What to work on: Keyword search on "ensuremath": report each line of the records that contains it.

[Records from a collection]
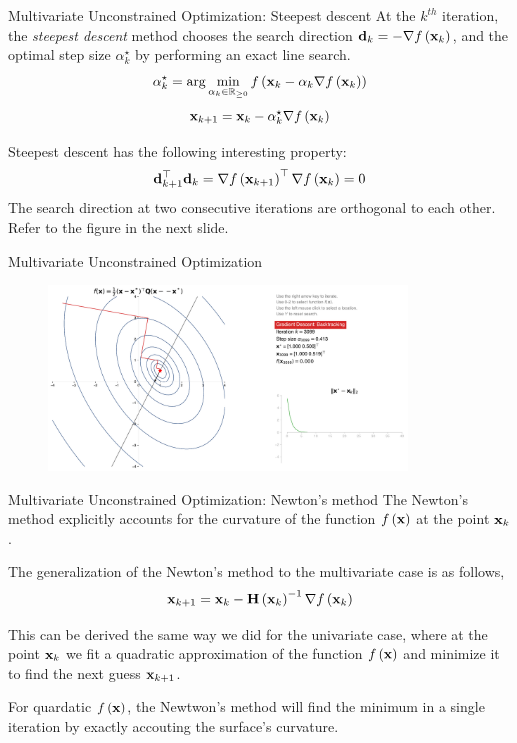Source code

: \documentclass[aspectratio=169]{beamer}
\def\mf{\ensuremath\mathbf}
\def\mb{\ensuremath\mathbb}
\def\lp{\ensuremath\left(}
\def\rp{\ensuremath\right)}
\def\R{\ensuremath\mb{R}}
\newcommand{\ct}[1]{\lp #1\rp}
\begin{document}
\begin{frame} {Multivariate Unconstrained Optimization: Steepest descent}
  At the $k^{th}$ iteration, the \textit{steepest descent} method chooses the search direction $\mf{d}_k = -\nabla f\ct{\mf{x}_k}$, and the optimal step size $\alpha_k^\star$ by performing an exact line search.
  \[ \alpha_k^{\star} = \arg \min_{\alpha_k \in \R_{\geq 0}} f\ct{\mf{x}_k - \alpha_k \nabla f\ct{\mf{x}_k}} \]
  \[ \mf{x}_{k+1} = \mf{x}_{k} - \alpha_k^\star \nabla f\ct{\mf{x}_k} \]

  Steepest descent has the following interesting property:
  \[ \mf{d}_{k+1}^\top\mf{d}_{k} = \nabla f\ct{\mf{x}_{k+1}}^\top \nabla f\ct{\mf{x}_k} = 0 \]
  The search direction at two consecutive iterations are orthogonal to each other. Refer to the figure in the next slide.
\end{frame}


\begin{frame}{Multivariate Unconstrained Optimization}
  \begin{figure}
    \centering
    \includegraphics[width=0.85\textwidth]{figs/multivar_steepdesc.pdf}
  \end{figure}
\end{frame}


\begin{frame} {Multivariate Unconstrained Optimization: Newton's method}
  The Newton's method explicitly accounts for the curvature of the function $f\ct{\mf{x}}$ at the point $\mf{x}_k$. 
  \vspace{0.25cm}
  
  The generalization of the Newton's method to the multivariate case is as follows,
  \[ \mf{x}_{k+1} = \mf{x}_{k} - \mf{H}\ct{\mf{x}_k}^{-1}\nabla f\ct{\mf{x}_k} \]
  
  This can be derived the same way we did for the univariate case, where at the point $\mf{x}_k$ we fit a quadratic approximation of the function $f\ct{\mf{x}}$ and minimize it to find the next guess $\mf{x}_{k+1}$.
  \vspace{0.2cm}
  
  For quardatic $f\ct{\mf{x}}$, the Newtwon's method will find the minimum in a single iteration by exactly accouting the surface's curvature.
\end{frame}
\end{document}
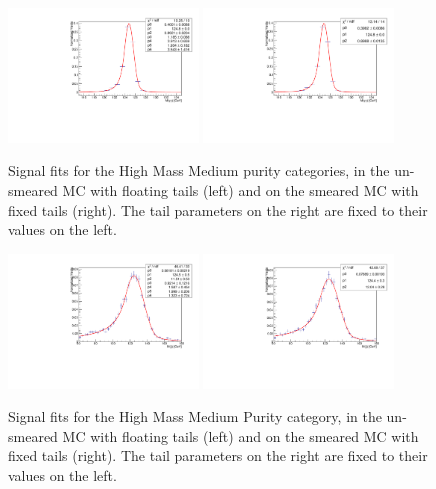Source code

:  
\begin{figure}[h]
  \centering
  \includegraphics[width=0.45\textwidth]{figures/sec-systematics/mggHMMPC_floating_central.pdf}\hfil
  \includegraphics[width=0.45\textwidth]{figures/sec-systematics/mggHMMPC_fixed_up.pdf}\hfil
  \caption{Signal fits for the High Mass Medium purity categories, in the un-smeared MC with floating tails (left) and on the smeared MC with fixed tails (right). The tail parameters on the right are fixed to their values on the left.}
  \label{fig:mgg_smear}
\end{figure}

\begin{figure}[h]
  \centering
  \includegraphics[width=0.45\textwidth]{figures/sec-systematics/mjjHMMPC_floating_central.pdf}\hfil
  \includegraphics[width=0.45\textwidth]{figures/sec-systematics/mjjHMMPC_fixed_up.pdf}\hfil
  \caption{Signal fits for the High Mass Medium Purity category, in the un-smeared MC with floating tails (left) and on the smeared MC with fixed tails (right). The tail parameters on the right are fixed to their values on the left.}
  \label{fig:mjj_smear}
\end{figure}

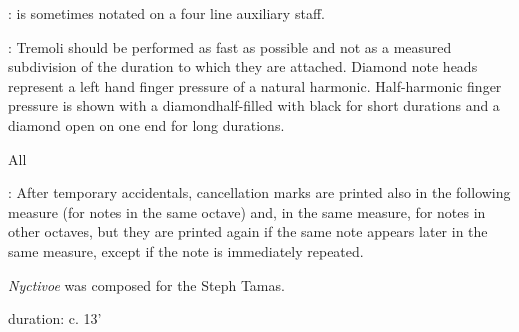 \documentclass[11pt]{article}
\newcommand*\circled[1]{\tikz[baseline=(char.base)]{
            \node[shape=circle,draw,inner sep=1pt] (char) {#1};}}
\begin{document}
\begin{center}
 : is sometimes notated on a four line auxiliary staff.
\rightskip\leftskip
\phantom{text} \hfill \phantom{()}

 : \circled{1} Tremoli should be performed as fast as possible and not as a measured subdivision of the duration to which they are attached. \circled{2} Diamond note heads represent a left hand finger pressure of a natural harmonic. \circled{3} Half-harmonic finger pressure is shown with a diamondhalf-filled with black for short durations and a diamond open on one end for long durations.
\rightskip\leftskip
\phantom{text} \hfill \phantom{()}

\end{center}
\endgroup

\begin{center}
\huge All
\end{center}
\begingroup
\begin{center}

 : After temporary accidentals, cancellation marks are printed also in the following measure (for notes in the same octave) and, in the same measure, for notes in other octaves, but they are printed again if the same note appears later in the same measure, except if the note is immediately repeated.
\rightskip\leftskip
\phantom{text} \hfill \phantom{()}

\end{center}
\endgroup

\vspace*{9\baselineskip}

\begin{center}
\textit{Nyctivoe} was composed for the Steph Tamas.
\end{center}

\vspace*{23\baselineskip}

\begin{center}
duration: c. 13'
\end{center}
\end{document}
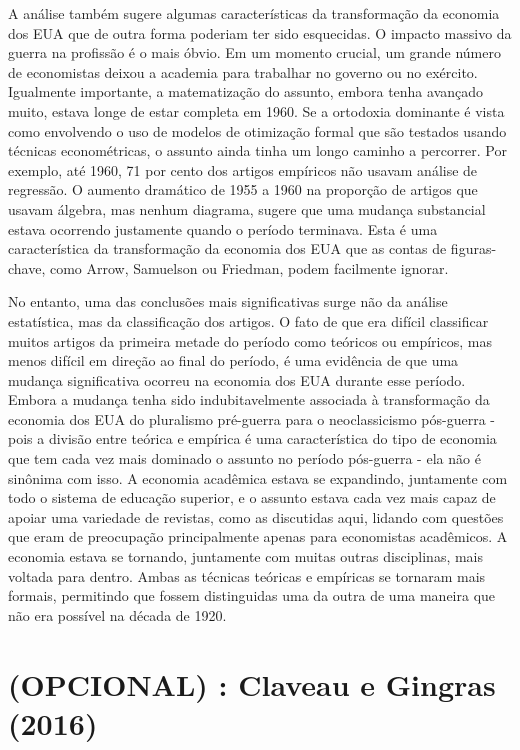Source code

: \documentclass[12pt]{article}
\begin{document}
A análise também sugere algumas características da transformação da economia dos EUA que de outra forma poderiam ter sido esquecidas. O impacto massivo da guerra na profissão é o mais óbvio. Em um momento crucial, um grande número de economistas deixou a academia para trabalhar no governo ou no exército. Igualmente importante, a matematização do assunto, embora tenha avançado muito, estava longe de estar completa em 1960. Se a ortodoxia dominante é vista como envolvendo o uso de modelos de otimização formal que são testados usando técnicas econométricas, o assunto ainda tinha um longo caminho a percorrer. Por exemplo, até 1960, 71 por cento dos artigos empíricos não usavam análise de regressão. O aumento dramático de 1955 a 1960 na proporção de artigos que usavam álgebra, mas nenhum diagrama, sugere que uma mudança substancial estava ocorrendo justamente quando o período terminava. Esta é uma característica da transformação da economia dos EUA que as contas de figuras-chave, como Arrow, Samuelson ou Friedman, podem facilmente ignorar.

No entanto, uma das conclusões mais significativas surge não da análise estatística, mas da classificação dos artigos. O fato de que era difícil classificar muitos artigos da primeira metade do período como teóricos ou empíricos, mas menos difícil em direção ao final do período, é uma evidência de que uma mudança significativa ocorreu na economia dos EUA durante esse período. Embora a mudança tenha sido indubitavelmente associada à transformação da economia dos EUA do pluralismo pré-guerra para o neoclassicismo pós-guerra - pois a divisão entre teórica e empírica é uma característica do tipo de economia que tem cada vez mais dominado o assunto no período pós-guerra - ela não é sinônima com isso. A economia acadêmica estava se expandindo, juntamente com todo o sistema de educação superior, e o assunto estava cada vez mais capaz de apoiar uma variedade de revistas, como as discutidas aqui, lidando com questões que eram de preocupação principalmente apenas para economistas acadêmicos. A economia estava se tornando, juntamente com muitas outras disciplinas, mais voltada para dentro. Ambas as técnicas teóricas e empíricas se tornaram mais formais, permitindo que fossem distinguidas uma da outra de uma maneira que não era possível na década de 1920.


\section{\textbf{(OPCIONAL) : Claveau e Gingras (2016)}}
\end{document}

Reply:
\def\mf{\ensuremath\mathbf}
\def\mb{\ensuremath\mathbb}
\def\lp{\ensuremath\left(}
\def\rp{\ensuremath\right)}
\def\R{\ensuremath\mb{R}}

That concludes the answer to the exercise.